The sound of the tires on the gravel filled the cab and rumbled through her chest.

And the truck wound around the side of a mountain, rising in elevation, and he didn’t stop driving until they reached the very top of it. Parked on the edge of the cliff face that looked out over the ranch below. And it was like looking down at a scale model. Bright green patchwork that made up the Kings’, and the Garretts’. The big pond and endless orchards at the Sullivans’. And the lush green of the McClouds’. The river winding through it. It was beautiful to see it like this.

“It’s everything,” she said. “All of us.”

“It sure is. I love this place. And I know what you mean. About building something that feels real. That feels like it’ll last. Because so much of it... It doesn’t. So much of life just keeps on changing. And I had a whole childhood of things just getting worse and worse... I wanted to make things better. There was a point where I decided I wanted to make them better.”

“Was the collective...? The way that things are run now, was that your idea?”

“Not me by myself.
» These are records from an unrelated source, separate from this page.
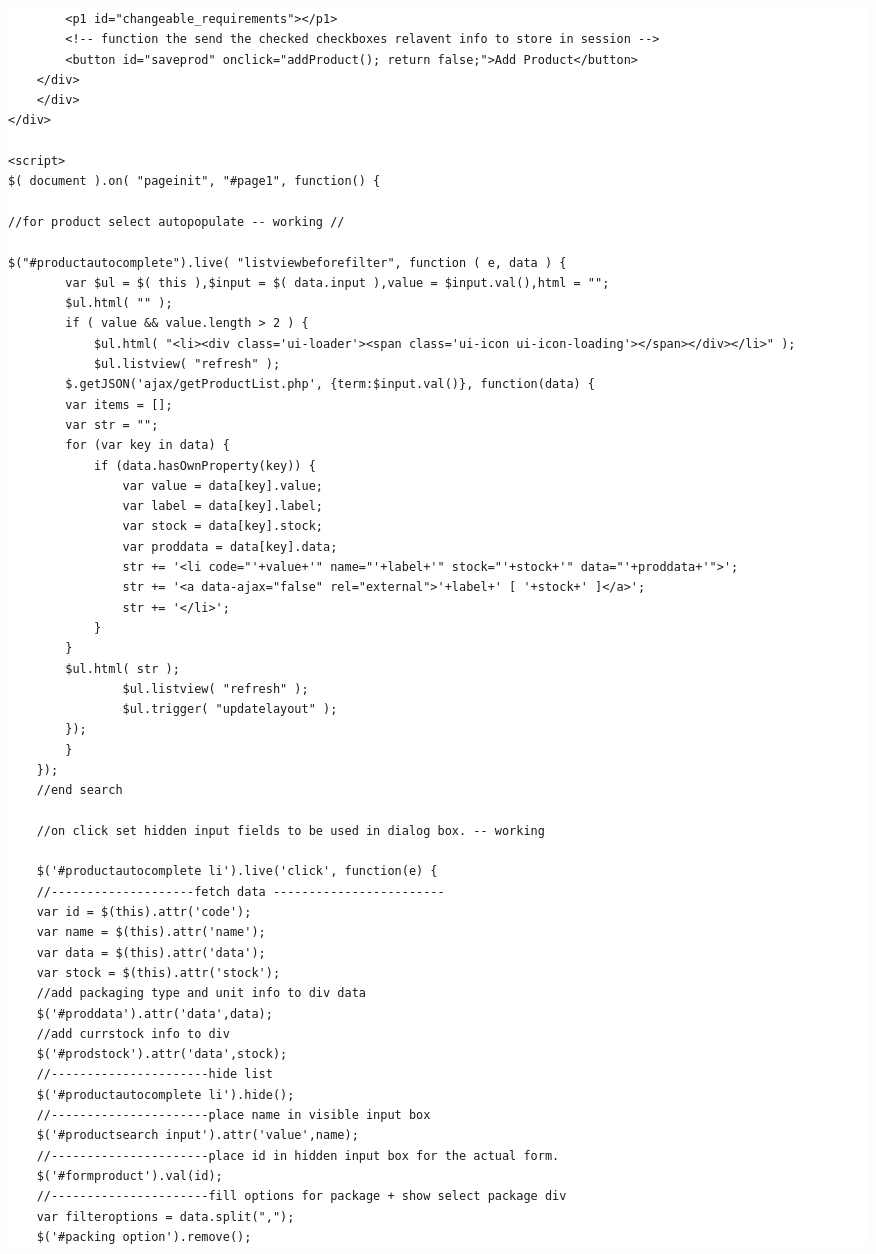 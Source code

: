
 ```
        <p1 id="changeable_requirements"></p1>
        <!-- function the send the checked checkboxes relavent info to store in session --> 
        <button id="saveprod" onclick="addProduct(); return false;">Add Product</button>
    </div>
    </div>
</div>

<script>
$( document ).on( "pageinit", "#page1", function() {

//for product select autopopulate -- working //

$("#productautocomplete").live( "listviewbeforefilter", function ( e, data ) {
        var $ul = $( this ),$input = $( data.input ),value = $input.val(),html = "";
        $ul.html( "" );
        if ( value && value.length > 2 ) {
            $ul.html( "<li><div class='ui-loader'><span class='ui-icon ui-icon-loading'></span></div></li>" );
            $ul.listview( "refresh" );
        $.getJSON('ajax/getProductList.php', {term:$input.val()}, function(data) {
        var items = [];
        var str = "";
        for (var key in data) {
            if (data.hasOwnProperty(key)) {
                var value = data[key].value;
                var label = data[key].label;
                var stock = data[key].stock;
                var proddata = data[key].data;
                str += '<li code="'+value+'" name="'+label+'" stock="'+stock+'" data="'+proddata+'">';
                str += '<a data-ajax="false" rel="external">'+label+' [ '+stock+' ]</a>';
                str += '</li>';
            }
        }
        $ul.html( str );
                $ul.listview( "refresh" );
                $ul.trigger( "updatelayout" );
        });
        }
    });
    //end search

    //on click set hidden input fields to be used in dialog box. -- working

    $('#productautocomplete li').live('click', function(e) {
    //--------------------fetch data ------------------------
    var id = $(this).attr('code'); 
    var name = $(this).attr('name');
    var data = $(this).attr('data');
    var stock = $(this).attr('stock');
    //add packaging type and unit info to div data
    $('#proddata').attr('data',data);
    //add currstock info to div
    $('#prodstock').attr('data',stock);
    //----------------------hide list
    $('#productautocomplete li').hide();
    //----------------------place name in visible input box
    $('#productsearch input').attr('value',name);
    //----------------------place id in hidden input box for the actual form.
    $('#formproduct').val(id);
    //----------------------fill options for package + show select package div 
    var filteroptions = data.split(",");
    $('#packing option').remove();
```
The Kings had a lot to do with it.”

“Why don’t they really socialize with anyone?”

“Shit, I don’t know. I assume they have their own demons. But I respect the heads they collectively have on their shoulders when it comes to managing things. They’re fine ranchers. What they do with their cattle operation is genius. It’s a lot of work, and they’re willing to do it. We don’t need to be friends.”

“Yeah. I guess not. So you and the Kings.”